Technical information
- Licensing authority: FCC
- Facility ID: 5992
- Class: C
- ERP: 100,000 watts
- HAAT: 572 meters

Links
- Public license information: Public file; LMS;
- Webcast: Listen live
- Website: kpndradio.com

= KPND =

KPND (95.3 MHz) is a commercial FM radio station licensed to Deer Park, Washington, and serving the Spokane metropolitan area and the Inland Northwest. It is owned by Blue Sky Broadcasting and it airs an Adult Album Alternative radio format, which it calls "Progressive Radio for the Inland Northwest." KPND shares studios and offices with its sister stations at 327 Marion Avenue in Sandpoint, Idaho.

==FM Signal==
KPND was originally licensed to Sandpoint, but was allowed to move its city of license into the Spokane radio market in 2008. It increased its effective radiated power (ERP) to 56,000 watts from a tower in the Hoodoo Mountains of Northern Idaho, more than 2500 feet in height above average terrain (HAAT). With a good radio, its signal can be heard in parts of Washington, Idaho, Montana and British Columbia. The new pattern's downside is that it has significant dead spots due to the terrain of North Idaho that the old signal covered. In Spokane, the signal is mostly listenable, with the strongest points being the Northside and the South Hill. Spokane Valley's lower elevation results in significant signal chopping.

In April 2011, KPND began simulcasting on 106.7 KTPO in Kootenai, Idaho. The move alleviates signal issues within Bonner County of KPND due to the rugged terrain. KPND was also heard on translator station K296BJ 107.1 MHz with an ERP of 34 watts, in Bonners Ferry, Idaho, but as of 2022, it now relays KDRK 93.7 in Spokane.

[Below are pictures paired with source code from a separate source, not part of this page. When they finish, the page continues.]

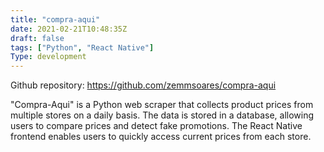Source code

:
 ```yaml
---
title: "compra-aqui"
date: 2021-02-21T10:48:35Z
draft: false
tags: ["Python", "React Native"]
Type: development
---
```


Github repository: https://github.com/zemmsoares/compra-aqui

"Compra-Aqui" is a Python web scraper that collects product prices from multiple stores on a daily basis. The data is stored in a database, allowing users to compare prices and detect fake promotions. The React Native frontend enables users to quickly access current prices from each store.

On August 29, 2021, KPND began broadcasting in HD Radio, adding a simulcast of sister station KICR on HD2. On January 27, 2022, the HD2 subchannel was switched to Rock "Rock 103", a simulcast of K275CF 102.9 Sandpoint and KTPO-HD2 Kootenai.

==History==
On May 19, 1980, the station first signed on. It originally was only powered at 1,000 watts, with a signal that could only be heard in and around Sandpoint. It featured a middle of the road format. KPND was put on the air by the Blue Sky Broadcasting Company, which still owns it to this day.